The United States has proposed retaliatory tariffs against European Union (EU) products as a result of the World Trade Organization (WTO) decision that the EU gave improper subsidies to Airbus that, in turn, harmed Boeing from a competitive disadvantage point of view.
In addition to tariffs on aeronautical parts (which are at the heart of the dispute), the proposed retaliatory tariffs include grape wines from the EU, grape-based distilled spirits, liqueurs and cordials, and nonalcoholic beers.
The wide range of imported alcohol beverages available to consumers reflects their demand for these products.

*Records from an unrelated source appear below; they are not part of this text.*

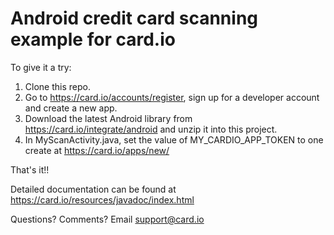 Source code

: Android credit card scanning example for card.io
================================================

To give it a try:

1. Clone this repo.
2. Go to https://card.io/accounts/register, sign up for a developer account and create a new app.
3. Download the latest Android library from https://card.io/integrate/android and unzip it into this project. 
4. In MyScanActivity.java, set the value of MY_CARDIO_APP_TOKEN to one create at https://card.io/apps/new/

That's it!!

Detailed documentation can be found at https://card.io/resources/javadoc/index.html

Questions? Comments? Email support@card.io
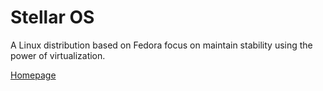 # Stellar OS
A Linux distribution based on Fedora focus on maintain stability using the power of virtualization.

[Homepage](https://stellaros.net)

The United States is a hugely consumer-driven economy and retailers offer products that consumers want for their pleasure and enjoyment.” For fiscal year 2018, TTB approved 185,072 certificates of label approval (COLAs) of which 86,958 represented domestic products and 98,114 represented imported products.

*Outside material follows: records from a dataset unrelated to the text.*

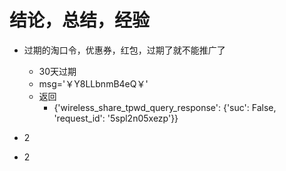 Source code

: # 结论，总结，经验

- 过期的淘口令，优惠券，红包，过期了就不能推广了
    - 30天过期
    - msg='￥Y8LLbnmB4eQ￥'
    - 返回
        - {'wireless_share_tpwd_query_response': {'suc': False, 'request_id': '5spl2n05xezp'}}

- 2
- 2
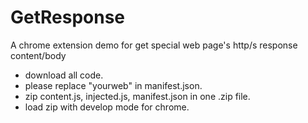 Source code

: # GetResponse

A chrome extension demo for get special web page's http/s response content/body

- download all code.         
- please replace "yourweb" in manifest.json.    
- zip content.js, injected.js, manifest.json in one .zip file.    
- load zip with develop mode for chrome.     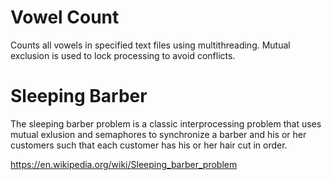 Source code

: # Vowel Count

Counts all vowels in specified text files using multithreading. Mutual exclusion is used to lock processing to avoid conflicts.

# Sleeping Barber

The sleeping barber problem is a classic interprocessing problem that uses mutual exlusion and semaphores to synchronize a barber and his or her customers such that each customer has his or her hair cut in order. 

https://en.wikipedia.org/wiki/Sleeping_barber_problem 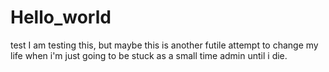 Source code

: # Hello_world
test
I am testing this, but maybe this is another futile attempt to change my life when i'm just going to be stuck as a small time admin until i die. 

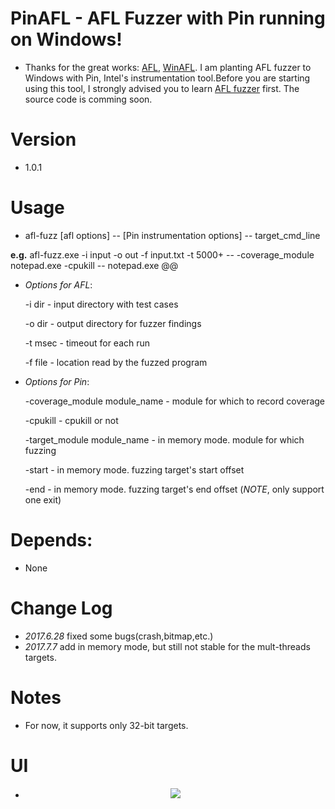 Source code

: # PinAFL - AFL Fuzzer with Pin running on Windows!

-  Thanks for the great works: [AFL](http://lcamtuf.coredump.cx/afl/), [WinAFL](https://github.com/ivanfratric/winafl). I am planting AFL fuzzer to Windows with Pin, Intel's instrumentation tool.Before you are starting using this tool, I strongly advised you to learn [AFL fuzzer](http://lcamtuf.coredump.cx/afl/) first. The source code is comming soon.

# Version

- 1.0.1

# Usage

- afl-fuzz [afl options] -- [Pin instrumentation options] -- target_cmd_line

**e.g.** afl-fuzz.exe -i input -o out -f input.txt -t 5000+ --  -coverage_module notepad.exe -cpukill -- notepad.exe @@

- *Options for AFL*:

  -i dir        - input directory with test cases

  -o dir        - output directory for fuzzer findings

  -t msec       - timeout for each run

  -f file       - location read by the fuzzed program


- *Options for Pin*:

  -coverage_module module_name     -  module for which to record coverage

  -cpukill                         - cpukill or not 

  -target_module module_name       - in memory mode. module for which fuzzing 

  -start                          - in memory mode.  fuzzing target's start offset
 
  -end                            - in memory mode. fuzzing target's end offset (*NOTE*, only support one exit)


# Depends:

- None

# Change Log

- *2017.6.28* fixed some bugs(crash,bitmap,etc.)
- *2017.7.7*  add in memory mode, but still not stable for the mult-threads targets.


# Notes

- For now, it supports only 32-bit targets.


# UI

- <p align="center"><img src ="https://github.com/majinxin2003/PinAFL/blob/master/PinAFL.png" /></p>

Consumers want these unique products and are demanding them. Why tax their happiness?
Earlier this month, at a public hearing in Washington, DC on the proposed tariffs, trade officials suggested that they view many of the goods and commodities on these proposed tariff lists as fungible or generic in nature. That is, red wine is red wine or a liqueur is a liqueur.
This assumption fails to recognize the fact that consumers of alcohol beverages have very subjective tastes and loyalties to specific types of these beverages. Visit any bar or pub and many, many customers order their alcohol beverages by brand or place of origin. A red Burgundy/Bourgogne is not an American Pinot Noir to them, nor is a white Burgundy/Bourgogne an American chardonnay to these wine consumers.
Flavors, taste characteristics, and aromas between wines are all distinctive to these consumers. Why should they be penalized to pay more for these wines they enjoy.
These consumer preferences are equally held by consumers in distilled spirits and non-alcoholic beers as well. Grappa consumers want their grappa from Italy as do Cognac consumers want their product from France.
Moreover, the public is turning to more low alcohol or nonalcoholic beverages. Importation of nonalcoholic beers enables retailers to meet this consumer demand, as well as advance public health and safety policies.
The Federal government through the Department of Health and Human Services (HHS), National Institute on Alcoholism and Alcohol Abuse (NIAAA), National Institute of Health (NIH), and the Dietary Guidelines for Americans, among others, has a strong public health policy of promoting responsible and moderate consumption of alcohol beverages by those consumers who decide to drink in the first instance.
Nonalcoholic beers directly advance and support this vital public health policy. Retaliatory tariffs making access to these nonalcoholic beers harder undercuts the promotion of this sound public health policy.
Similarly, sound public welfare policies are advanced here too in regards to preventing automobile deaths by drunk drivers. Designated drivers may safely consume nonalcoholic beers as part of their friends’ social gatherings.
This is a dispute over large civil aircraft. Other than being served on airplanes, alcohol beverages have no nexus to aircraft. Sufficient tariffs imposed on aeronautical parts will compensate the United States and deal directly with negating the competitive advantages from the improper EU subsidies.
Don’t tax consumers’ happiness; don’t undercut sounds public policies on responsible consumption. –Robert M. Tobiassen, president, National Association of Beverage Importers.